Carlo Conti deve avere qualcosa da provare a qualcuno. Al festival di Sanremo del 2015 pagammo come famiglie italiane il supercachet da ospite straniero a tal Conchita Wurst, tizio poi sparito completamente dai radar e sfido chiunque a citarmi il titolo di una “sua” canzone. L’unico motivo per cui fu invitato fu il suo essere icona gender, uomo con la barba in abito da donna.
Il festival 2016 ci regalò l’accoppiata omo-etero di testimonial dell’utero in affitto: Elton John e Nicole Kidman furono i due superospiti stranieri che prosciugarono il budget, sempre gentilmente pagato dalle famiglie italiane, di un’edizione che passò alla storia per l’obbligatorio nastrino arcobaleno distribuito dai dirigenti Rai ai cantanti a sostegno della lobby lgbt, in pieno dibattito sulla legge sulle unioni gay (il 30 gennaio c’era stato il Family Day, pochi giorni dopo il festival, le famiglie pagavano, la lobby incassava e ringraziava).
Ora tra poco più di tre settimane si torna al teatro Ariston e il supercachet come famiglie italiane dobbiamo pagarlo a Tiziano Ferro che deve comprarsi un figlio da un’americana che lo partorirà, a Ricky Martin che se ne è già comprati un paio, a Mika che almeno nel suo one man show su Raidue candidamente ammetteva “sono omosessuale, non posso diventare padre” per essere subito rincuorato da un’Antonella Clerici nella parte del conduttore Rai che sa come va il mondo (“eh, ormai esistono tante tecniche”).

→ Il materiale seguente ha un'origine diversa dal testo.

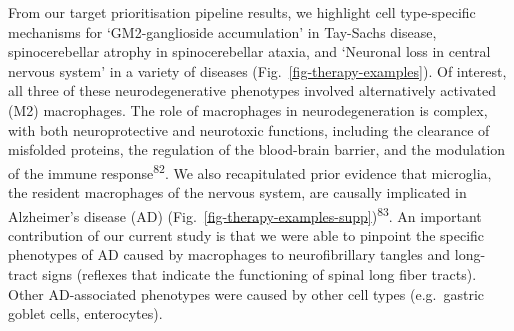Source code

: \documentclass[
]{article}
\begin{document}
From our target prioritisation pipeline results, we highlight cell
type-specific mechanisms for `GM2-ganglioside accumulation' in Tay-Sachs
disease, spinocerebellar atrophy in spinocerebellar ataxia, and
`Neuronal loss in central nervous system' in a variety of diseases
(Fig.~\ref{fig-therapy-examples}). Of interest, all three of these
neurodegenerative phenotypes involved alternatively activated (M2)
macrophages. The role of macrophages in neurodegeneration is complex,
with both neuroprotective and neurotoxic functions, including the
clearance of misfolded proteins, the regulation of the blood-brain
barrier, and the modulation of the immune response\textsuperscript{82}.
We also recapitulated prior evidence that microglia, the resident
macrophages of the nervous system, are causally implicated in
Alzheimer's disease (AD)
(Fig.~\ref{fig-therapy-examples-supp})\textsuperscript{83}. An important
contribution of our current study is that we were able to pinpoint the
specific phenotypes of AD caused by macrophages to neurofibrillary
tangles and long-tract signs (reflexes that indicate the functioning of
spinal long fiber tracts). Other AD-associated phenotypes were caused by
other cell types (e.g.~gastric goblet cells, enterocytes).
\end{document}
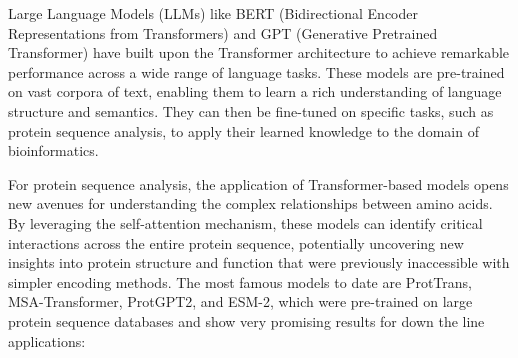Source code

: Large Language Models (LLMs) like BERT (Bidirectional Encoder Representations from Transformers) and GPT (Generative Pretrained Transformer) have built upon the Transformer architecture to achieve remarkable performance across a wide range of language tasks. These models are pre-trained on vast corpora of text, enabling them to learn a rich understanding of language structure and semantics. They can then be fine-tuned on specific tasks, such as protein sequence analysis, to apply their learned knowledge to the domain of bioinformatics. \cite{devlin-etal-2019-bert,NEURIPS2020_1457c0d6}

For protein sequence analysis, the application of Transformer-based models opens new avenues for understanding the complex relationships between amino acids. By leveraging the self-attention mechanism, these models can identify critical interactions across the entire protein sequence, potentially uncovering new insights into protein structure and function that were previously inaccessible with simpler encoding methods. The most famous models to date are ProtTrans, MSA-Transformer, ProtGPT2, and ESM-2, which were pre-trained on large protein sequence databases and show very promising results for down the line applications:


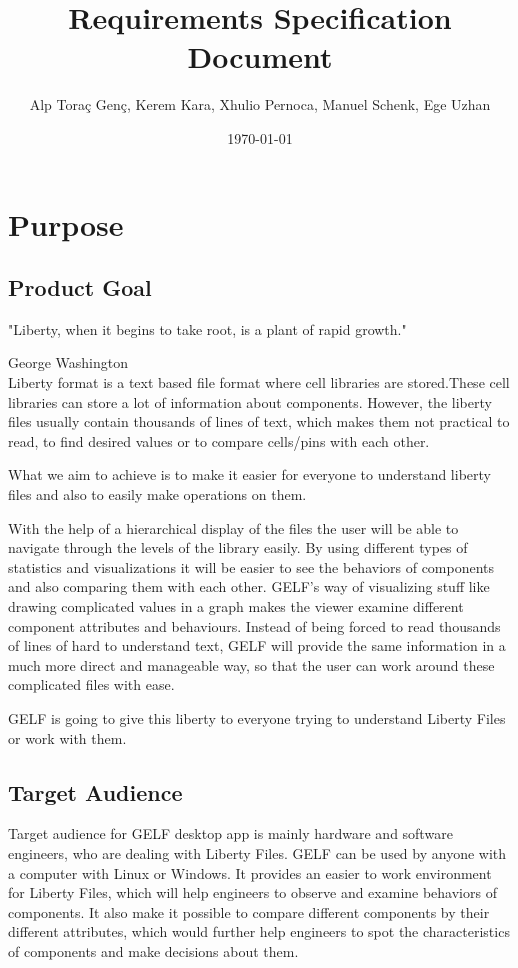 \documentclass[10pt,a4paper]{report}
\title{Requirements Specification Document}
\author{Alp Toraç Genç, Kerem Kara, Xhulio Pernoca, Manuel Schenk, Ege Uzhan}
\date{\today}
\begin{document}
\maketitle
\label{sec:title}
\tableofcontents

\chapter{Purpose}
\section{Product Goal}
\bigskip
"Liberty, when it begins to take root, is a plant of rapid growth." 

George Washington \\


Liberty format is a text based file format where cell libraries are stored.These cell libraries can store  a lot of information about components. However, the liberty files usually contain thousands of lines of text, which makes them not practical to read, to find desired values or to compare cells/pins with each other. \bigskip

What we aim to achieve is to make it easier for everyone to understand liberty files and also to easily make operations on them.  \bigskip

With the help of a hierarchical display of the files the user will be able to navigate through the levels of the library easily. By using different types of statistics and visualizations it will be easier to see the behaviors of components and also comparing them with each other. GELF's way of visualizing stuff like drawing complicated values in a graph makes the viewer examine different component attributes and behaviours. Instead of being forced to read thousands of lines of hard to understand text, GELF will provide the same information in a much more direct and manageable way, so that the user can work around these complicated files with ease.\bigskip

GELF is going to give this liberty to everyone trying to understand Liberty Files or work with them.
\section{Target Audience}
Target audience for GELF desktop app is mainly hardware and software engineers, who are dealing with Liberty Files. GELF can be used by anyone with a computer with Linux or Windows. It provides an easier to work environment for Liberty Files, which will help engineers to observe and examine behaviors of components. It also make it possible to compare different components by their different attributes, which would further help engineers to spot the characteristics of components and make decisions about them.
\end{document}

Carlo, diccelo, hai qualcosa da dover dimostrare a qualcuno? Esistesse una classifica degli acquirenti di bambini partoriti da altri, ne ha invitato a Sanremo tre dei top 5. Propagandare in Italia la pratica dell’utero in affitto, anche solo pubblicizzarla, è reato passibile di due anni di carcere e un milione di euro di multa. Caro Carlo, tienilo come promemoria.